In 1685, Bride’s Pye was created and deemed the first official wedding confection of Yorkshire. However, this pie wasn’t filled with sweets. Instead, it consisted of lamb testicles, oysters, throat and other animal products definitely not common in wedding desserts today. But to refuse a piece of this pye was to doom the couple to an unhappy life. A ring was hidden in the pye as well, and whoever found it was assumed to be the next person to get married. Very similar to the effect of catching a bouquet, but not where that tradition began.
Wedding cakes began replacing pies in the 17th century that were made by local bakers, as many homes didn’t have ovens. The simple sugar dusted desserts could either be eaten at the wedding, or taken home by the bride and groom to share together. If you wanted to ensure a happy marriage, both the bride and groom would have to take a bite before tossing the cake slice and the plate over their heads. If it broke, then their lives would turn out wonderfully.
It’s thought that tiered cakes didn’t make an appearance until the late 18th century. As the story goes, a London baking apprentice fell for his boss’s daughter. Taking inspiration from the tiered structure of the St. Bride Church, he wanted to create an elaborate pastry to propose to her with.

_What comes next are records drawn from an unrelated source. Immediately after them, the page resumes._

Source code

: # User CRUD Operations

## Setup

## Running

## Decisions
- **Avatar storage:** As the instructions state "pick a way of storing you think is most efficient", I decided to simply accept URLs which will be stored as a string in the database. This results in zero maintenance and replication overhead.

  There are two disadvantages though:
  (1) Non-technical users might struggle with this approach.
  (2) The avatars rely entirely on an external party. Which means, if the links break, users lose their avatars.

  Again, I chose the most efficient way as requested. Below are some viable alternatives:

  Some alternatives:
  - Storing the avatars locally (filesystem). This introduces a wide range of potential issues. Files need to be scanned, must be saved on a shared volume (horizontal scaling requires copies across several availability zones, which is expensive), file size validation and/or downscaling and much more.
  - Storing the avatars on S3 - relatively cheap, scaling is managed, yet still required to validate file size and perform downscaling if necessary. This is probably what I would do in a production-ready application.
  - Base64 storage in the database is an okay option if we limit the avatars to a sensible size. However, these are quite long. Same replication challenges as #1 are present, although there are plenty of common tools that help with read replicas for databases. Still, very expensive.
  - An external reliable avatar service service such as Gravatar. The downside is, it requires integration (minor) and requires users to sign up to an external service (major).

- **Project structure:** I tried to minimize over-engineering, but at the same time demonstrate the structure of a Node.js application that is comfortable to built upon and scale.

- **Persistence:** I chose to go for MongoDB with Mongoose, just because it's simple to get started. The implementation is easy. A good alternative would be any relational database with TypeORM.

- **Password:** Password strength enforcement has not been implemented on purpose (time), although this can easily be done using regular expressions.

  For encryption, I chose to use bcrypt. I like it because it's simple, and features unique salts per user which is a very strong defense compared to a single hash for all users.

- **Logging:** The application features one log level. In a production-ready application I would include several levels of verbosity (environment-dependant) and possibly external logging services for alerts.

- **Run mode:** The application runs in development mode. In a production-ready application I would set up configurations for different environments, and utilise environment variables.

And so, that tiered cake went on to shape how most traditional wedding cakes are created today. Whether they’re two-tiered or six, nothing has really changed in its construction. The decorative tools and techniques, however, have drastically changed as the years go by. Various trends come and go before coming back again. The Wedding cake is part of the continuing cycle of what is seen as one of the most important aspects of a wedding, besides the dress that is.

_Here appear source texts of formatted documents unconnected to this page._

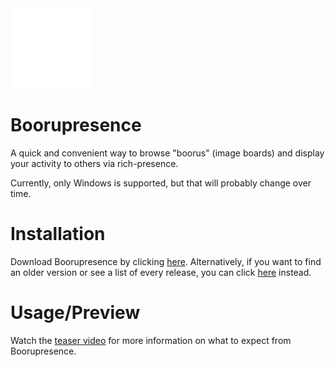 <img src="assets/img/boorupresence.png" width=128 height=128>

# Boorupresence
A quick and convenient way to browse "boorus" (image boards) and display your activity to others via rich-presence.

Currently, only Windows is supported, but that will probably change over time.

# Installation
Download Boorupresence by clicking [here](https://github.com/Gapva/Boorupresence/releases/latest).
Alternatively, if you want to find an older version or see a list of every release, you can click [here](https://github.com/Gapva/Boorupresence/releases/) instead.

# Usage/Preview
Watch the [teaser video](https://youtu.be/lBGFNNV9m0Q) for more information on what to expect from Boorupresence.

If you’re looking for an outstanding custom wedding cake, made from the best ingredients, free from preservative and made from scratch, then Casa Romana Sweets should be your first and only stop. Not only do we create custom cakes and desserts, but we also offer gourmet food as well. With authentic, traditional European flavours made from family recipes, our Oakville, Ontario bakery can’t be beaten. Our talented and passionate artists will make your dream cake come to life, so call us or stop by to talk about pricing and design ideas.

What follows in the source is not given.